France | France, Conseil d'État, 9ème chambre, 24 juin 2025, 487864


Vu la procédure suivante :



M. A... B... a demandé au tribunal administratif de Grenoble de prononcer la décharge des cotisations supplémentaires d'impôt sur le revenu et de contributions sociales auxquelles il a été assujetti au titre des années 2010 à 2012 ainsi que des pénalités correspondantes. Par un jugement n° 1603903 du 23 novembre 2018, ce tribunal a constaté un non-lieu à statuer à concurrence de dégrèvements intervenus en cours d'instance, prononcé la décharge partielle des impositions et pénalités en litige et rejeté le surplus des

conclusions de sa demande.



Par un arrêt n° 19LY00169 du 1er avri...

Vu la procédure suivante :

M. A... B... a demandé au tribunal administratif de Grenoble de prononcer la décharge des cotisations supplémentaires d'impôt sur le revenu et de contributions sociales auxquelles il a été assujetti au titre des années 2010 à 2012 ainsi que des pénalités correspondantes.
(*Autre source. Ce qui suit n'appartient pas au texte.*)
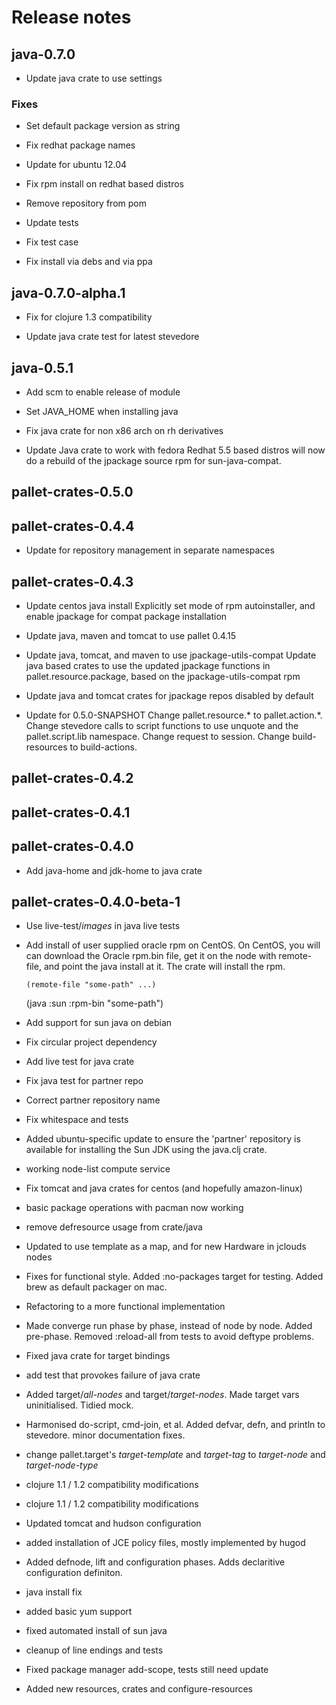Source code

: # Release notes

## java-0.7.0

- Update java crate to use settings

### Fixes
- Set default package version as string

- Fix redhat package names

- Update for ubuntu 12.04

- Fix rpm install on redhat based distros

- Remove repository from pom

- Update tests

- Fix test case

- Fix install via debs and via ppa

## java-0.7.0-alpha.1

- Fix for clojure 1.3 compatibility

- Update java crate test for latest stevedore


## java-0.5.1

- Add scm to enable release of module

- Set JAVA_HOME when installing java

- Fix java crate for non x86 arch on rh derivatives

- Update Java crate to work with fedora
  Redhat 5.5 based distros will now do a rebuild of the jpackage source rpm
  for sun-java-compat.


## pallet-crates-0.5.0


## pallet-crates-0.4.4

- Update for repository management in separate namespaces


## pallet-crates-0.4.3

- Update centos java install
  Explicitly set mode of rpm autoinstaller, and enable jpackage for compat
  package installation

- Update java, maven and tomcat to use pallet 0.4.15

- Update java, tomcat, and maven to use jpackage-utils-compat
  Update java based crates to use the updated jpackage functions in 
  pallet.resource.package, based on the jpackage-utils-compat rpm

- Update java and tomcat crates for jpackage repos disabled by default

- Update for 0.5.0-SNAPSHOT
  Change pallet.resource.* to pallet.action.*. Change stevedore calls to
  script functions to use unquote and the pallet.script.lib namespace. 
  Change request to session.  Change build-resources to build-actions.


## pallet-crates-0.4.2


## pallet-crates-0.4.1


## pallet-crates-0.4.0

- Add java-home and jdk-home to java crate


## pallet-crates-0.4.0-beta-1

- Use live-test/*images* in java live tests

- Add install of user supplied oracle rpm on CentOS.
  On CentOS, you will can download the Oracle rpm.bin file, get it on the
  node with remote-file, and point the java install at it.  The crate will
  install the rpm.

      (remote-file "some-path" ...)
     (java :sun :rpm-bin "some-path")

- Add support for sun java on debian

- Fix circular project dependency

- Add live test for java crate

- Fix java test for partner repo

- Correct partner repository name

- Fix whitespace and tests

- Added ubuntu-specific update to ensure the 'partner' repository is
  available for installing the Sun JDK using the java.clj crate.

- working node-list compute service

- Fix tomcat and java crates for centos (and hopefully amazon-linux)

- basic package operations with pacman now working

- remove defresource usage from crate/java

- Updated to use template as a map, and for new Hardware in jclouds nodes

- Fixes for functional style.  Added :no-packages target for testing. Added
  brew as default packager on mac.

- Refactoring to a more functional implementation

- Made converge run phase by phase, instead of node by node.  Added
  pre-phase. Removed :reload-all from tests to avoid deftype problems.

- Fixed java crate for target bindings

- add test that provokes failure of java crate

- Added target/*all-nodes* and target/*target-nodes*.  Made target vars
  uninitialised. Tidied mock.

- Harmonised do-script, cmd-join, et al.  Added defvar, defn, and println to
  stevedore. minor documentation fixes.

- change pallet.target's *target-template* and *target-tag* to *target-node*
  and *target-node-type*

- clojure 1.1 / 1.2 compatibility modifications

- clojure 1.1 / 1.2 compatibility modifications

- Updated tomcat and hudson configuration

- added installation of JCE policy files, mostly implemented by hugod

- Added defnode, lift and configuration phases. Adds declaritive
  configuration definiton.

- java install fix

- added basic yum support

- fixed automated install of sun java

- cleanup of line endings and tests

- Fixed package manager add-scope, tests still need update

- Added new resources, crates and configure-resources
Par un jugement n° 1603903 du 23 novembre 2018, ce tribunal a constaté un non-lieu à statuer à concurrence de dégrèvements intervenus en cours d'instance, prononcé la décharge partielle des impositions et pénalités en litige et rejeté le surplus des conclusions de sa demande.

Par un arrêt n° 19LY00169 du 1er avril 2021, la cour administrative d'appel de Lyon a, sur appel formé par M. B..., annulé l'article 4 de ce jugement et prononcé la décharge des impositions et pénalités restant en litige.

Par une décision n° 452964 du 20 octobre 2022, le Conseil d'Etat, statuant au contentieux a annulé cet arrêt et renvoyé l'affaire à la cour administrative d'appel de Lyon.

Par un arrêt n° 22LY03065 du 6 juillet 2023, cette cour a, de nouveau, annulé l'article 4 du jugement du 23 novembre 2018 du tribunal administratif de Grenoble et prononcé la décharge des impositions et pénalités restant en litige.

Par un pourvoi et deux nouveaux mémoires, enregistrés le 1er septembre 2023 et les 6 septembre et 10 octobre 2024 au secrétariat du contentieux du Conseil d'Etat, le ministre de l'économie, des finances et de la souveraineté industrielle et numérique demande au Conseil d'Etat d'annuler les articles 1er et 2 de cet arrêt.

Vu les autres pièces du dossier ;

Vu :

- le code général des impôts et le livre des procédures fiscales ;

- le code de justice administrative ;

Après avoir entendu en séance publique :

- le rapport de M. Réda Wadjinny-Green, maître des requêtes,

- les conclusions de M. Bastien Lignereux, rapporteur public ;

La parole ayant été donnée, après les conclusions, à la SCP Waquet, Farge, Hazan, Feliers, avocat de M. B... ;

Considérant ce qui suit :

1. Il ressort des pièces du dossier soumis aux juges du fond qu'à l'issue de la vérification de comptabilité dont la société L'Escale a fait l'objet, l'administration fiscale a réintégré dans les bases imposables à l'impôt sur le revenu de M. B..., associé majoritaire et gérant de cette société, au titre des années 2010, 2011 et 2012, les revenus réputés distribués par celle-ci correspondant à ses résultats non déclarés. Par un jugement du 23 novembre 2018, le tribunal administratif de Grenoble, après avoir constaté un non-lieu à statuer à concurrence de dégrèvements intervenus en cours d'instance, a prononcé la décharge partielle des cotisations supplémentaires d'impôt sur le revenu et de contributions sociales ainsi que des pénalités correspondantes auxquelles M. B... a été assujetti et rejeté le surplus des conclusions de sa demande. Par un arrêt du 1er avril 2021, la cour administrative d'appel de Lyon, après avoir annulé l'article 4 de ce jugement, rejetant le surplus des conclusions de la demande de M. B..., a prononcé la décharge de la totalité des impositions et pénalités restant en litige. Par une décision du 20 octobre 2022, le Conseil d'Etat, statuant au contentieux a annulé cet arrêt et renvoyé l'affaire à la cour administrative d'appel de Lyon. Par un arrêt du 6 juillet 2023, cette cour a de nouveau annulé l'article 4 du jugement du 23 novembre 2018 du tribunal administratif de Grenoble et prononcé la décharge de ces impositions et pénalités. Le ministre de l'économie, des finances et de la souveraineté industrielle et numérique demande l'annulation des articles 1er et 2 de cet arrêt.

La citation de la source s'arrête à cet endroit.